The Financial Commission Dissent

Hennessey released a dissent from the FCIC's report which will be released tomorrow.

Long. But here are a few dollops.

...we heard frequent arguments that there was a single cause of the crisis. For some it was international capital flows or monetary policy; for others, housing policy; and for still others, it was insufficient regulation of an ambiguously defined shadow banking sector, or unregulated over-the-counter derivatives, or the greed of those in the financial sector and the political influence they had in Washington.

In each case, these arguments, when used as single-cause explanations, are too simplistic because they are incomplete. While some of these factors were essential contributors to the crisis, each is insufficient as a standalone explanation.
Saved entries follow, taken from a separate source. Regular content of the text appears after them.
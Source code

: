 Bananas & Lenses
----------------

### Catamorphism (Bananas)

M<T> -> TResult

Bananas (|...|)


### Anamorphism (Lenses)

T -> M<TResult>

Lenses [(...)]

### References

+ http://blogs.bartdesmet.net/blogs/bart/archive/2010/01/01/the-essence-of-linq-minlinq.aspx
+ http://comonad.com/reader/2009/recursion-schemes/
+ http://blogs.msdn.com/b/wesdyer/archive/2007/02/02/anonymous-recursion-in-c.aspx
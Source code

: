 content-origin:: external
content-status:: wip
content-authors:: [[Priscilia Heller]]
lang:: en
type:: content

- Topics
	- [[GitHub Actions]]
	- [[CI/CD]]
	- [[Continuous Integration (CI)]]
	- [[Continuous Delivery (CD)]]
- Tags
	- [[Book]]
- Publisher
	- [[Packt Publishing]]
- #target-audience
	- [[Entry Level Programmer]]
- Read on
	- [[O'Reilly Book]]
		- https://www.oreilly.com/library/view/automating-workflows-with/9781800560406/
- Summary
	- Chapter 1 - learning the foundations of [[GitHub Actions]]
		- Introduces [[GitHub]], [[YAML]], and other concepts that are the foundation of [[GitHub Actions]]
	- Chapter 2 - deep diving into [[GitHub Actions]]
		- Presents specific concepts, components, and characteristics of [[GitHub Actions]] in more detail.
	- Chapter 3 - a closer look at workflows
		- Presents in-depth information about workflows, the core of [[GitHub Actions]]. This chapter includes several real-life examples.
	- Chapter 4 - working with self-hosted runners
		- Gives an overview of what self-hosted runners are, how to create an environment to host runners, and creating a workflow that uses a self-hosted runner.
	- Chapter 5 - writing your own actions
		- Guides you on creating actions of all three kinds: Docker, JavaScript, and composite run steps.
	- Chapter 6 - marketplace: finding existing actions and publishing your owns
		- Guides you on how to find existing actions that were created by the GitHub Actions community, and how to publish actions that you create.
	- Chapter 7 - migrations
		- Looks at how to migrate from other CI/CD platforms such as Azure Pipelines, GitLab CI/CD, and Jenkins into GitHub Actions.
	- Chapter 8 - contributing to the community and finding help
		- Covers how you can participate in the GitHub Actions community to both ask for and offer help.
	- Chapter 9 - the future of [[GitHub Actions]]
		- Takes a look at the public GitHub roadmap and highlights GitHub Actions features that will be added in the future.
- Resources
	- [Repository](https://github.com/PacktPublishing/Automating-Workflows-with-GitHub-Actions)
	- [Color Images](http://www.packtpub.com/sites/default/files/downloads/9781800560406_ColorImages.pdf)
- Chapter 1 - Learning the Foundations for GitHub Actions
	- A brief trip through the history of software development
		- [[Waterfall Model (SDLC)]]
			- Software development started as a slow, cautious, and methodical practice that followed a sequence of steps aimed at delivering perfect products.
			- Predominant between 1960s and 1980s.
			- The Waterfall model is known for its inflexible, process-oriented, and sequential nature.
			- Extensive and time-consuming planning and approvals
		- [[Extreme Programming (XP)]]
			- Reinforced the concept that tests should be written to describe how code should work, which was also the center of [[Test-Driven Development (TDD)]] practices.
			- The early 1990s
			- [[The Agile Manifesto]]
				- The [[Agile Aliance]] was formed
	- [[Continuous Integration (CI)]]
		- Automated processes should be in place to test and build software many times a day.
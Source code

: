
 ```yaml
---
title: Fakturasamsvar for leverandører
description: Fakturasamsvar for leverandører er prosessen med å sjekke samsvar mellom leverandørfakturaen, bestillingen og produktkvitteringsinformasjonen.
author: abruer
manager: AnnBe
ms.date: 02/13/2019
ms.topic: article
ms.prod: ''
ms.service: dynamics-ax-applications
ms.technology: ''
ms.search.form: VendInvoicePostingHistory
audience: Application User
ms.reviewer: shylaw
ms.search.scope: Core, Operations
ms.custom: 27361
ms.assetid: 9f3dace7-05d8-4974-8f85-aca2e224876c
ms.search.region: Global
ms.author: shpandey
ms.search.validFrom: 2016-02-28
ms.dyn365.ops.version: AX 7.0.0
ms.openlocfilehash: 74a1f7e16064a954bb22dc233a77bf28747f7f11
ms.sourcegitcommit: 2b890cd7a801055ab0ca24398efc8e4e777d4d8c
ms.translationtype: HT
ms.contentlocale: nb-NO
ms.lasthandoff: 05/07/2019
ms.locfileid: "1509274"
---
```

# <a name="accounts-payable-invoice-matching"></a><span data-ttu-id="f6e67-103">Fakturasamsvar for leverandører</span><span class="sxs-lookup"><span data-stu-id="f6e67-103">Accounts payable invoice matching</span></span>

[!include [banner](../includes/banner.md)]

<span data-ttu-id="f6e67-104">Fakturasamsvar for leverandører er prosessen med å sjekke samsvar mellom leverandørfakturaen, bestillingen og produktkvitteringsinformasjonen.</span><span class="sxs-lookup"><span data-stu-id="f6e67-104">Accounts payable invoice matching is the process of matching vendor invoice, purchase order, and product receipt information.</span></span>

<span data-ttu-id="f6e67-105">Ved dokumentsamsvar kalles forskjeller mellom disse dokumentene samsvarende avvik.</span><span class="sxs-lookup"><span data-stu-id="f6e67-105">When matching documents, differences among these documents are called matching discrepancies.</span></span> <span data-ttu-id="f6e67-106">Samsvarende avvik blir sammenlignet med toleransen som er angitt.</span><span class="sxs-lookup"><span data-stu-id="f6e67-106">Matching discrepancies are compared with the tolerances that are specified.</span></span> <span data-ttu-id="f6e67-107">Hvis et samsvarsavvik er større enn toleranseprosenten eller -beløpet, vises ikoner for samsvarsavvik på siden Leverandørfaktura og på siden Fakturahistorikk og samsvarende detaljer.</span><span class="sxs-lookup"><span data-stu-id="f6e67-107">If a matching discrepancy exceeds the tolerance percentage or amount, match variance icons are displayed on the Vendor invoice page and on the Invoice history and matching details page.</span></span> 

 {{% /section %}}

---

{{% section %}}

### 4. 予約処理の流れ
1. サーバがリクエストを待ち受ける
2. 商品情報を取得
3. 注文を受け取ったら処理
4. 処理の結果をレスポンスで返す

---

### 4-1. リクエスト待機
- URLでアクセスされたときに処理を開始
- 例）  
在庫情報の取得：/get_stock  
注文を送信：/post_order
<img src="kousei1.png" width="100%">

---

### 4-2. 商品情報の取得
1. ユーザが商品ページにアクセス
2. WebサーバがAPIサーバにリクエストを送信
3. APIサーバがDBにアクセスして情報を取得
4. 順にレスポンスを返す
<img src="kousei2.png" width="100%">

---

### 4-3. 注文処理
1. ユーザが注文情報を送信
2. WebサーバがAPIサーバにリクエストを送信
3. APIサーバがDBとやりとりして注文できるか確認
The majority’s approach to explaining the crisis suffers from the opposite problem– it is too broad. Not everything that went wrong during the financial crisis caused the crisis, and while some causes were essential, others had only a minor impact. Not every regulatory change related to housing or the financial system prior to the crisis was a cause. The majority’s almost 550-page report is more an account of bad events than a focused explanation of what happened and why. When everything is important, nothing is...


....The majority says the crisis was avoidable if only the United States had adopted across-the-board more restrictive regulations, in conjunction with more aggressive regulators and supervisors. This conclusion by the majority largely ignores the global nature of the crisis

A credit bubble appeared in both the United States and Europe.

The report largely ignores the credit bubble beyond housing. Credit spreads declined not just for housing, but also for other asset classes like commercial real estate. This tells us to look to the credit bubble as an essential cause

There were housing bubbles in the United Kingdom, Spain, Australia, France and Ireland, some more pronounced than in the United States.

Large financial firms failed in Iceland, Spain, Germany, and the United Kingdom, among others. Not all of these firms bet solely on U.S. housing assets, and they operated in different regulatory and supervisory regimes

OK. Now for what the dissenters call "10 Essential Causes" in rough chronological order:

Credit bubble, Housing Bubble, Non-Traditional Mortgages, Credit Ratings/Securitization, Financial Institutions' Concentrated/Correlated Financial Risk, Leverage and Liquidity Risk, Risk of Contagion, "Common Shock" (lotsa financials with exactly the same problem all at once), Financial Shock/Panic, and Financial Shock causes Economic Crisis.

The dissent takes a much higher-level view--the "39,000 foot look" at the crisis than did the majority report.

What they identify is a serious lack of 'the vision thing,' which was worldwide and by no means restricted to lenders or regulators.

It had a lot to do with consumers, too.